Faites un bisous à vos grands-parents de la part du gouvernement
Publié le 3/10/2013
Les mouvements de révolte se succèdent ; les salariés n'hésitent plus à manifester leur désaccord avec les syndicats, les entreprises commencent à entrer en conflit ouvert avec l'administration. Bientôt la répression ?
Par Baptiste Créteur.
Là où les syndicats jouent les gros bras mais se rabibochent volontiers avec les politiques à coups de tapes dans le dos après avoir séquestré des patrons et brulé des pneus, les entreprises ont un moyen puissant de faire pression sur l’État : elles le touchent directement au portefeuille.
Jusqu'à présent, elles se contentaient de mourir la bouche ouverte et leurs créateurs de quitter le pays quand ils n'avaient pas perdu la flamme, de jurer qu'on ne les y reprendrait plus lorsqu'elle était éteinte. Bon an mal an, les créations d'emploi ralentissaient, le chômage augmentait, mais ça arrangeait presque les gouvernements successifs qui pouvaient conserver un thème de campagne facile et s'assurer un public d'avance conquis par la distribution d'argent gratuit.
Mais aujourd'hui, les créateurs entrent en conflit ouvert avec l'administration en refusant de payer leurs charges, en quittant la sécurité sociale pour souscrire une assurance maladie privée offrant les mêmes prestations pour un coût bien moindre, en manifestant même devant les instances de l'administration fiscale. Et quand on touche au portefeuille, c'est plutôt douloureux.
D'autant plus que l’État est en état de quasi-faillite, avec des taux d'intérêt qui augmentent tranquillement et rendent le service de la dette de plus en plus pesant. Ajoutons à cela des embauches massives de fonctionnaires, des chômeurs de plus en plus nombreux et des recettes fiscales qui n'augmentent pas tout à fait autant que prévu par les stagiaires de Bercy, et on comprend que la situation soit plutôt tendue.

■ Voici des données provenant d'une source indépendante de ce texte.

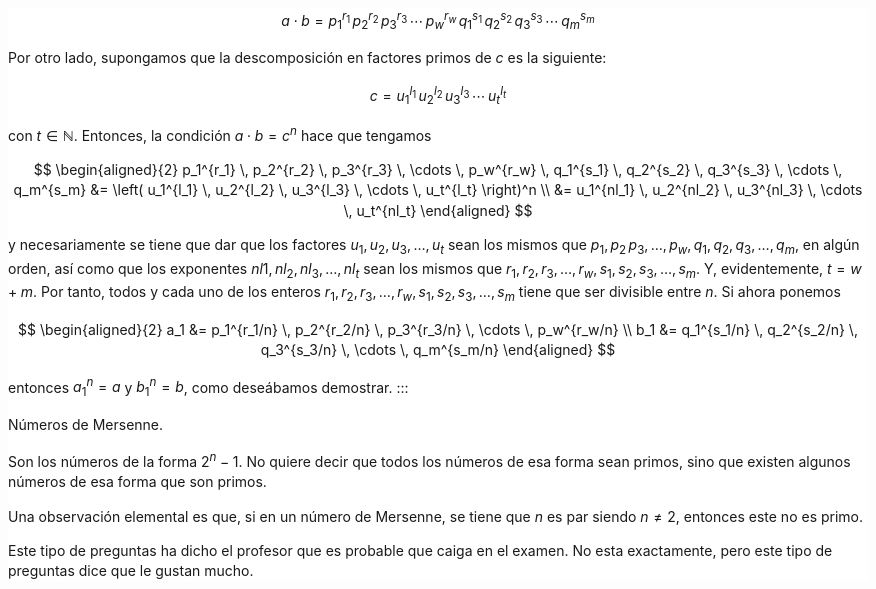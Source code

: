 $$ a \cdot b = p_1^{r_1} \, p_2^{r_2} \, p_3^{r_3} \, \cdots \, p_w^{r_w} \,
q_1^{s_1} \, q_2^{s_2} \, q_3^{s_3} \, \cdots \, q_m^{s_m} $$

Por otro lado, supongamos que la descomposición en factores primos de $c$ es
la siguiente:

$$ c = u_1^{l_1} \, u_2^{l_2} \, u_3^{l_3} \, \cdots \, u_t^{l_t} $$

con $t \in \mathbb{N}$. Entonces, la condición $a \cdot b = c^n$ hace que
tengamos

$$
\begin{aligned}{2}
  p_1^{r_1} \, p_2^{r_2} \, p_3^{r_3} \, \cdots \, p_w^{r_w} \, q_1^{s_1}
    \, q_2^{s_2} \, q_3^{s_3} \, \cdots \, q_m^{s_m}
    &= \left( u_1^{l_1} \, u_2^{l_2} \, u_3^{l_3} \, \cdots \, u_t^{l_t}
      \right)^n \\
    &= u_1^{nl_1} \, u_2^{nl_2} \, u_3^{nl_3} \, \cdots \, u_t^{nl_t}
\end{aligned}
$$

y necesariamente se tiene que dar que los factores $u_1, u_2, u_3, \ldots,
u_t$ sean los mismos que $p_1, p_2\, p_3, \ldots, p_w, q_1, q_2, q_3,
\ldots, q_m$, en algún orden, así como que los exponentes $nl1, nl_2, nl_3,
\ldots, nl_t$ sean los mismos que $r_1, r_2, r_3, \ldots, r_w, s_1, s_2,
s_3, \ldots, s_m$. Y, evidentemente, $t = w + m$. Por tanto, todos y cada
uno de los enteros $r_1, r_2, r_3, \ldots, r_w, s_1, s_2, s_3, \ldots, s_m$
tiene que ser divisible entre $n$. Si ahora ponemos

$$
\begin{aligned}{2}
  a_1 &= p_1^{r_1/n} \, p_2^{r_2/n} \, p_3^{r_3/n} \, \cdots \,
    p_w^{r_w/n} \\
  b_1 &= q_1^{s_1/n} \, q_2^{s_2/n} \, q_3^{s_3/n} \, \cdots \,
    q_m^{s_m/n}
\end{aligned}
$$

entonces $a_1^n = a$ y $b_1^n = b$, como deseábamos demostrar.
:::

Números de Mersenne.

Son los números de la forma $2^n - 1$. No quiere decir que todos los números
de esa forma sean primos, sino que existen algunos números de esa forma que
son primos.

Una observación elemental es que, si en un número de Mersenne, se tiene que
$n$ es par siendo $n \neq 2$, entonces este no es primo.

Este tipo de preguntas ha dicho el profesor que es probable que caiga en el
examen. No esta exactamente, pero este tipo de preguntas dice que le gustan
mucho.




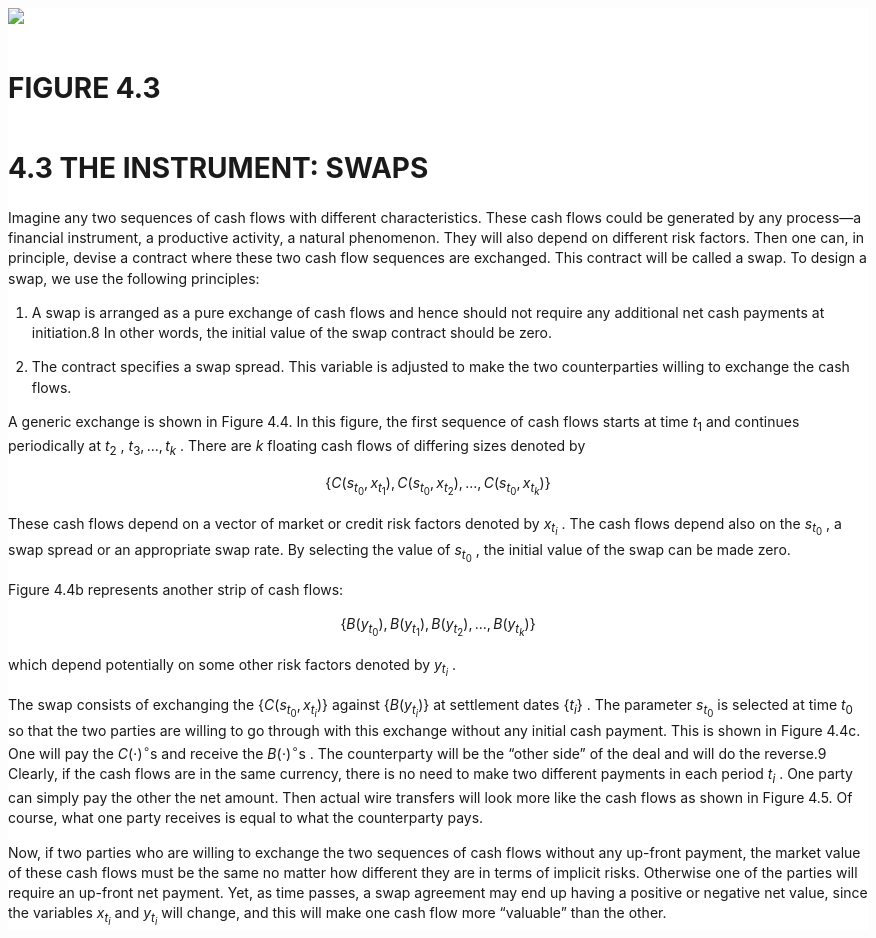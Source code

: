 ![](images/3ec81ce14f160f74581bff8da2daa27c37365a2f5e5ae8cb6a386f0ed7b7543f.jpg)  

# FIGURE 4.3  

# 4.3 THE INSTRUMENT: SWAPS  

Imagine any two sequences of cash flows with different characteristics. These cash flows could be generated by any process—a financial instrument, a productive activity, a natural phenomenon. They will also depend on different risk factors. Then one can, in principle, devise a contract where these two cash flow sequences are exchanged. This contract will be called a swap. To design a swap, we use the following principles:  

1. A swap is arranged as a pure exchange of cash flows and hence should not require any additional net cash payments at initiation.8 In other words, the initial value of the swap contract should be zero.  

2. The contract specifies a swap spread. This variable is adjusted to make the two counterparties willing to exchange the cash flows.  

A generic exchange is shown in Figure 4.4. In this figure, the first sequence of cash flows starts at time $t_{1}$ and continues periodically at $t_{2}$ , $t_{3},...,t_{k}$ . There are $k$ floating cash flows of differing sizes denoted by  

$$
\{C(s_{t_{0}},x_{t_{1}}),C(s_{t_{0}},x_{t_{2}}),...,C(s_{t_{0}},x_{t_{k}})\}
$$  

These cash flows depend on a vector of market or credit risk factors denoted by $x_{t_{i}}$ . The cash flows depend also on the $s_{t_{0}}$ , a swap spread or an appropriate swap rate. By selecting the value of $s_{t_{0}}$ , the initial value of the swap can be made zero.  

Figure $4.4\mathrm{b}$ represents another strip of cash flows:  

$$
\{B(y_{t_{0}}),B(y_{t_{1}}),B(y_{t_{2}}),...,B(y_{t_{k}})\}
$$  

which depend potentially on some other risk factors denoted by $y_{t_{i}}$ .  

The swap consists of exchanging the $\{C(s_{t_{0}},x_{t_{i}})\}$ against $\{B(y_{t_{i}})\}$ at settlement dates $\left\{t_{i}\right\}$ . The parameter $s_{t_{0}}$ is selected at time $t_{0}$ so that the two parties are willing to go through with this exchange without any initial cash payment. This is shown in Figure 4.4c. One will pay the $C(\cdot)\mathrm{{^{\circ}s}}$ and receive the $B(\cdot)\mathrm{{^{\circ}s}}$ . The counterparty will be the “other side” of the deal and will do the reverse.9 Clearly, if the cash flows are in the same currency, there is no need to make two different payments in each period $t_{i}$ . One party can simply pay the other the net amount. Then actual wire transfers will look more like the cash flows as shown in Figure 4.5. Of course, what one party receives is equal to what the counterparty pays.  

Now, if two parties who are willing to exchange the two sequences of cash flows without any up-front payment, the market value of these cash flows must be the same no matter how different they are in terms of implicit risks. Otherwise one of the parties will require an up-front net payment. Yet, as time passes, a swap agreement may end up having a positive or negative net value, since the variables $x_{t_{i}}$ and $y_{t_{i}}$ will change, and this will make one cash flow more “valuable” than the other.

Plus grave pour le gouvernement, de nouveaux mouvements se créent, de plus en plus rapidement : à peine un rapport sort que la filière viticole se mobilise déjà, et on ne compte plus les mouvements d'entrepreneurs qui se rassemblent autour de problèmes communs – artisans, médecins et, récemment, très petites entreprises.
Et ça tombe mal ; les contribuables se rebellent au moment même où le gouvernement estime la situation des jeunes un peu trop tendue pour ne pas dégénérer et promet une sorte de RSA aux jeunes décrocheurs. Le message est assez simple : si on est, entre 18 et 25 ans, déjà assez désœuvré pour n'être ni en train d'apprendre, ni en train de travailler, l’État récompense cette belle oisiveté avec 493 euros par mois. Sympa.

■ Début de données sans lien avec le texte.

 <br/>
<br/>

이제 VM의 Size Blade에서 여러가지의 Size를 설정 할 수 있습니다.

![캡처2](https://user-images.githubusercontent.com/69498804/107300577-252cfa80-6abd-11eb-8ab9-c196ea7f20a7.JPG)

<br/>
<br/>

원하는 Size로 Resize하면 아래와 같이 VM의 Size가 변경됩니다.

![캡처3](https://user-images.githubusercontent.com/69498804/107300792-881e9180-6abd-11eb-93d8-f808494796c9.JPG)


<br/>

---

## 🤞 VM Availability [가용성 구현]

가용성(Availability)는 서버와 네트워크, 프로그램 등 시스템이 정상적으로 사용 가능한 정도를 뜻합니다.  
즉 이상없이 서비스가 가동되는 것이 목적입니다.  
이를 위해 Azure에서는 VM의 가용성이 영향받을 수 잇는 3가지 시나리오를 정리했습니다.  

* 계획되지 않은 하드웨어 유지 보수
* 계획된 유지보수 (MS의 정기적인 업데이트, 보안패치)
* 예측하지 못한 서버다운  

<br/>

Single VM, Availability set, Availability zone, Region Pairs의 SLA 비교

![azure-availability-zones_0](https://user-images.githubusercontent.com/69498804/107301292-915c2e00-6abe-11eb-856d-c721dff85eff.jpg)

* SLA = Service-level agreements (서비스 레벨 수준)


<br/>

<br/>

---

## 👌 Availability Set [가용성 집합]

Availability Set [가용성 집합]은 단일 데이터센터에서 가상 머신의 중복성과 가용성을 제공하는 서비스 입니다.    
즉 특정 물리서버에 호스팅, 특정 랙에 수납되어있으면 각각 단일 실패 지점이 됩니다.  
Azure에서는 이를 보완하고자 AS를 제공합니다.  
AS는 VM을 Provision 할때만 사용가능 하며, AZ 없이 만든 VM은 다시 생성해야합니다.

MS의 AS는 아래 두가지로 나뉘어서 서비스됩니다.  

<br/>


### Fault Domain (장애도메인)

Au moment où la diminution de la dépense publique devient la seule option pour éviter la faillite, c'est assez incompréhensible, sauf si on imagine que l’État s'estime moins aux abois que les jeunes branleurs désœuvrés et préfère fouetter d'autres chats.
Il faudra bien que quelqu'un paie. Les entreprises sont déjà au bord de la rupture, certaines prêtes à agir, d'autres ayant commencé à le faire. Les nouveaux contribuables (un petit million, bienvenue à eux) se laisseront difficilement faire, si tant est qu'ils aient déjà les bons réflexes et de quoi payer quand les échéances arriveront – et on parle de citoyens assez loin de rouler sur l'or. Augmenter le coût du travail est impensable. La TVA doit déjà augmenter, et ça n'est pas très compatible avec le pouvoir d'achat. Alors, que faire ?

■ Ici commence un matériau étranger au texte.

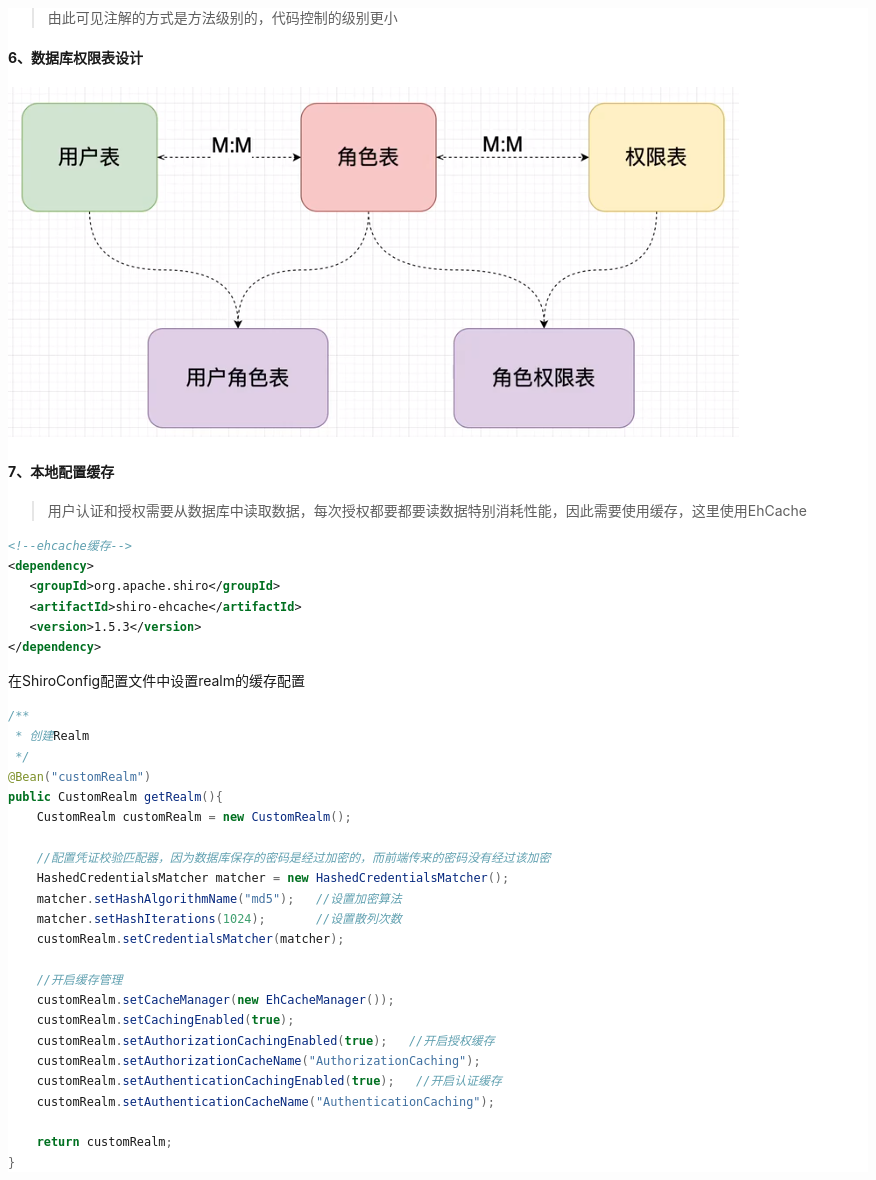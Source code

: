> 由此可见注解的方式是方法级别的，代码控制的级别更小

#### 6、数据库权限表设计

![image-20210404124726691](image/image-20210404124726691.png)



#### 7、本地配置缓存

> 用户认证和授权需要从数据库中读取数据，每次授权都要都要读数据特别消耗性能，因此需要使用缓存，这里使用EhCache

```xml
<!--ehcache缓存-->
<dependency>
   <groupId>org.apache.shiro</groupId>
   <artifactId>shiro-ehcache</artifactId>
   <version>1.5.3</version>
</dependency>
```

在ShiroConfig配置文件中设置realm的缓存配置

```java
/**
 * 创建Realm
 */
@Bean("customRealm")
public CustomRealm getRealm(){
    CustomRealm customRealm = new CustomRealm();

    //配置凭证校验匹配器，因为数据库保存的密码是经过加密的，而前端传来的密码没有经过该加密
    HashedCredentialsMatcher matcher = new HashedCredentialsMatcher();
    matcher.setHashAlgorithmName("md5");   //设置加密算法
    matcher.setHashIterations(1024);       //设置散列次数
    customRealm.setCredentialsMatcher(matcher);

    //开启缓存管理
    customRealm.setCacheManager(new EhCacheManager());
    customRealm.setCachingEnabled(true);
    customRealm.setAuthorizationCachingEnabled(true);   //开启授权缓存
    customRealm.setAuthorizationCacheName("AuthorizationCaching");
    customRealm.setAuthenticationCachingEnabled(true);   //开启认证缓存
    customRealm.setAuthenticationCacheName("AuthenticationCaching");

    return customRealm;
}
```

La question est ouverte. Le gouvernement fera indubitablement preuve d'une grande créativité ; la pause fiscale, le frémissement, les emplois francs et d'avenir ne sont rien à côté des trésors d'ingéniosité que l'administration fiscale va déployer pour boucler les fins de mois. La question est : qui va payer ?
Puisque les révoltes vont de plus en plus vite et de plus en plus loin, qu'il y a déjà un radar tous les cent mètres et que réduire les prestations de l’État-providence pour les jeunes ne semble pas être une option, je vous laisse deviner quelle catégorie de Français va payer l'addition. Faites un bisous à vos grands-parents de la part du gouvernement, on ne sait jamais.